**PROBLEM REQUIREMENTS**
Take the records below from their first line through the line holding "computer vision fundamentals.", and set each of those lines down exactly, without pictures.

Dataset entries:
----
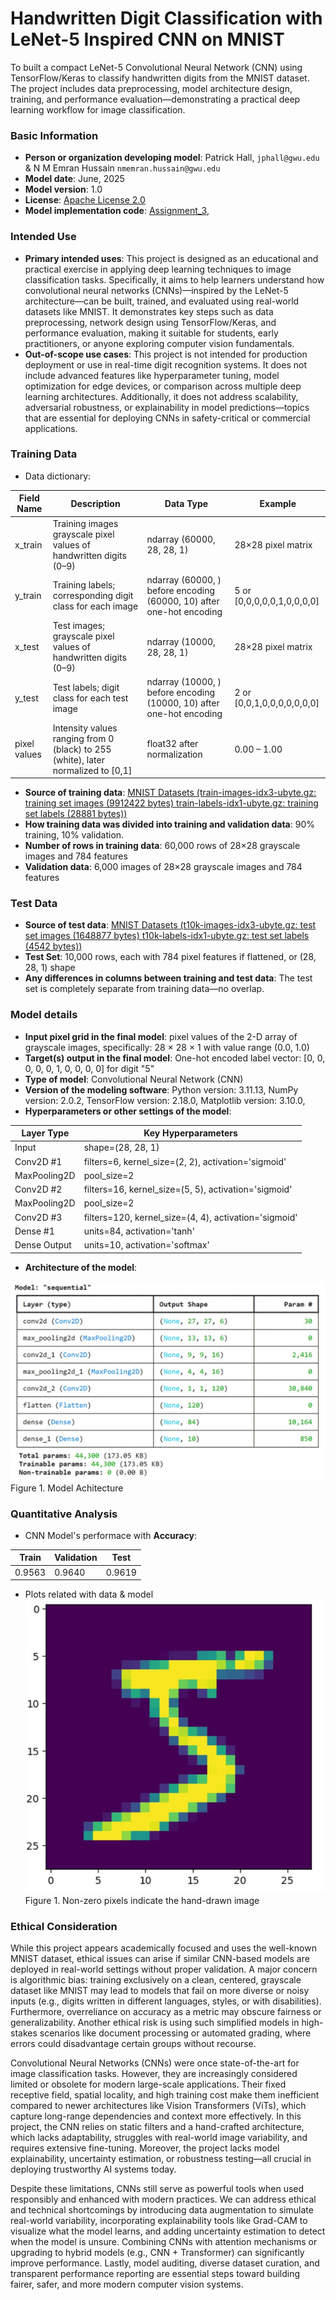 # Handwritten Digit Classification with LeNet-5 Inspired CNN on MNIST
To built a compact LeNet-5 Convolutional Neural Network (CNN) using TensorFlow/Keras to classify handwritten digits from the MNIST dataset. The project includes data preprocessing, model architecture design, training, and performance evaluation—demonstrating a practical deep learning workflow for image classification.

### Basic Information

* **Person or organization developing model**: Patrick Hall, `jphall@gwu.edu` & N M Emran Hussain `nmemran.hussain@gwu.edu`
* **Model date**: June, 2025
* **Model version**: 1.0 
* **License**: [Apache License 2.0](https://github.com/nmemranhussain/6290_PAI_2/blob/main/LICENSE)
* **Model implementation code**: [Assignment_3](https://github.com/nmemranhussain/6290_PAI_2/blob/main/Assignment_3_final.ipynb), 

### Intended Use
* **Primary intended uses**: This project is designed as an educational and practical exercise in applying deep learning techniques to image classification tasks. Specifically, it aims to help learners understand how convolutional neural networks (CNNs)—inspired by the LeNet-5 architecture—can be built, trained, and evaluated using real-world datasets like MNIST. It demonstrates key steps such as data preprocessing, network design using TensorFlow/Keras, and performance evaluation, making it suitable for students, early practitioners, or anyone exploring computer vision fundamentals.
* **Out-of-scope use cases**: This project is not intended for production deployment or use in real-time digit recognition systems. It does not include advanced features like hyperparameter tuning, model optimization for edge devices, or comparison across multiple deep learning architectures. Additionally, it does not address scalability, adversarial robustness, or explainability in model predictions—topics that are essential for deploying CNNs in safety-critical or commercial applications.

### Training Data

* Data dictionary:

| Field Name | Description | Data Type | Example |  
|-----------|--------------|------------|----------|
| x_train	| Training images grayscale pixel values of handwritten digits (0–9) | ndarray (60000, 28, 28, 1) |	28×28 pixel matrix |  
| y_train	| Training labels; corresponding digit class for each image	| ndarray (60000, ) before encoding (60000, 10) after one-hot encoding	| 5 or [0,0,0,0,0,1,0,0,0,0] |  
| x_test	| Test images; grayscale pixel values of handwritten digits (0–9)	| ndarray (10000, 28, 28, 1) | 28×28 pixel matrix |  
| y_test	| Test labels; digit class for each test image	| ndarray (10000, ) before encoding (10000, 10) after one-hot encoding | 2 or [0,0,1,0,0,0,0,0,0,0]|  
| pixel values	| Intensity values ranging from 0 (black) to 255 (white), later normalized to [0,1]	| float32 after normalization	| 0.00 – 1.00 |  

* **Source of training data**: [MNIST Datasets (train-images-idx3-ubyte.gz: training set images (9912422 bytes)
train-labels-idx1-ubyte.gz: training set labels (28881 bytes))](https://www.kaggle.com/datasets/hojjatk/mnist-dataset) 
* **How training data was divided into training and validation data**: 90% training, 10% validation.
* **Number of rows in training data**: 60,000 rows of 28×28 grayscale images and 784 features
* **Validation data**: 6,000 images of 28×28 grayscale images and 784 features
  
### Test Data
* **Source of test data**: [MNIST Datasets (t10k-images-idx3-ubyte.gz: test set images (1648877 bytes)
t10k-labels-idx1-ubyte.gz: test set labels (4542 bytes))](https://www.kaggle.com/datasets/hojjatk/mnist-dataset) 
* **Test Set**: 10,000 rows, each with 784 pixel features if flattened, or (28, 28, 1) shape
* **Any differences in columns between training and test data**: The test set is completely separate from training data—no overlap.

### Model details
* **Input pixel grid in the final model**: pixel values of the 2-D array of grayscale images, specifically: 28 × 28 × 1 with value range (0.0, 1.0)
* **Target(s) output in the final model**: One-hot encoded label vector: [0, 0, 0, 0, 0, 1, 0, 0, 0, 0] for digit "5"
* **Type of model**: Convolutional Neural Network (CNN)
* **Version of the modeling software**: Python version: 3.11.13, NumPy version: 2.0.2, TensorFlow version: 2.18.0, Matplotlib version: 3.10.0,
* **Hyperparameters or other settings of the model**:

| Layer Type | Key Hyperparameters |  
|------------|---------------------|  
| Input	| shape=(28, 28, 1) |  
| Conv2D #1	| filters=6, kernel_size=(2, 2), activation='sigmoid' |  
| MaxPooling2D	| pool_size=2 |  
| Conv2D #2	| filters=16, kernel_size=(5, 5), activation='sigmoid' |  
| MaxPooling2D | pool_size=2 |  
| Conv2D #3	| filters=120, kernel_size=(4, 4), activation='sigmoid' |  
| Dense #1	| units=84, activation='tanh' |  
| Dense Output | units=10, activation='softmax' |  

* **Architecture of the model**:

![Model Arc](CNN_model_arc.jpg)
Figure 1. Model Achitecture

### Quantitative Analysis

* CNN Model's performace with **Accuracy**:

| Train | Validation | Test |
| ------ | ------- | -------- |
| 0.9563 | 0.9640  | 0.9619 |  

* Plots related with data & model
![Model image](CNN_non_zero_pixels_hand_img.jpg)  
Figure 1. Non-zero pixels indicate the hand-drawn image

### Ethical Consideration

While this project appears academically focused and uses the well-known MNIST dataset, ethical issues can arise if similar CNN-based models are deployed in real-world settings without proper validation. A major concern is algorithmic bias: training exclusively on a clean, centered, grayscale dataset like MNIST may lead to models that fail on more diverse or noisy inputs (e.g., digits written in different languages, styles, or with disabilities). Furthermore, overreliance on accuracy as a metric may obscure fairness or generalizability. Another ethical risk is using such simplified models in high-stakes scenarios like document processing or automated grading, where errors could disadvantage certain groups without recourse.

Convolutional Neural Networks (CNNs) were once state-of-the-art for image classification tasks. However, they are increasingly considered limited or obsolete for modern large-scale applications. Their fixed receptive field, spatial locality, and high training cost make them inefficient compared to newer architectures like Vision Transformers (ViTs), which capture long-range dependencies and context more effectively. In this project, the CNN relies on static filters and a hand-crafted architecture, which lacks adaptability, struggles with real-world image variability, and requires extensive fine-tuning. Moreover, the project lacks model explainability, uncertainty estimation, or robustness testing—all crucial in deploying trustworthy AI systems today.

Despite these limitations, CNNs still serve as powerful tools when used responsibly and enhanced with modern practices. We can address ethical and technical shortcomings by introducing data augmentation to simulate real-world variability, incorporating explainability tools like Grad-CAM to visualize what the model learns, and adding uncertainty estimation to detect when the model is unsure. Combining CNNs with attention mechanisms or upgrading to hybrid models (e.g., CNN + Transformer) can significantly improve performance. Lastly, model auditing, diverse dataset curation, and transparent performance reporting are essential steps toward building fairer, safer, and more modern computer vision systems.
----
**TASK ANSWER**
 # Handwritten Digit Classification with LeNet-5 Inspired CNN on MNIST
To built a compact LeNet-5 Convolutional Neural Network (CNN) using TensorFlow/Keras to classify handwritten digits from the MNIST dataset. The project includes data preprocessing, model architecture design, training, and performance evaluation—demonstrating a practical deep learning workflow for image classification.

### Basic Information

* **Person or organization developing model**: Patrick Hall, `jphall@gwu.edu` & N M Emran Hussain `nmemran.hussain@gwu.edu`
* **Model date**: June, 2025
* **Model version**: 1.0 
* **License**: [Apache License 2.0](https://github.com/nmemranhussain/6290_PAI_2/blob/main/LICENSE)
* **Model implementation code**: [Assignment_3](https://github.com/nmemranhussain/6290_PAI_2/blob/main/Assignment_3_final.ipynb), 

### Intended Use
* **Primary intended uses**: This project is designed as an educational and practical exercise in applying deep learning techniques to image classification tasks. Specifically, it aims to help learners understand how convolutional neural networks (CNNs)—inspired by the LeNet-5 architecture—can be built, trained, and evaluated using real-world datasets like MNIST. It demonstrates key steps such as data preprocessing, network design using TensorFlow/Keras, and performance evaluation, making it suitable for students, early practitioners, or anyone exploring computer vision fundamentals.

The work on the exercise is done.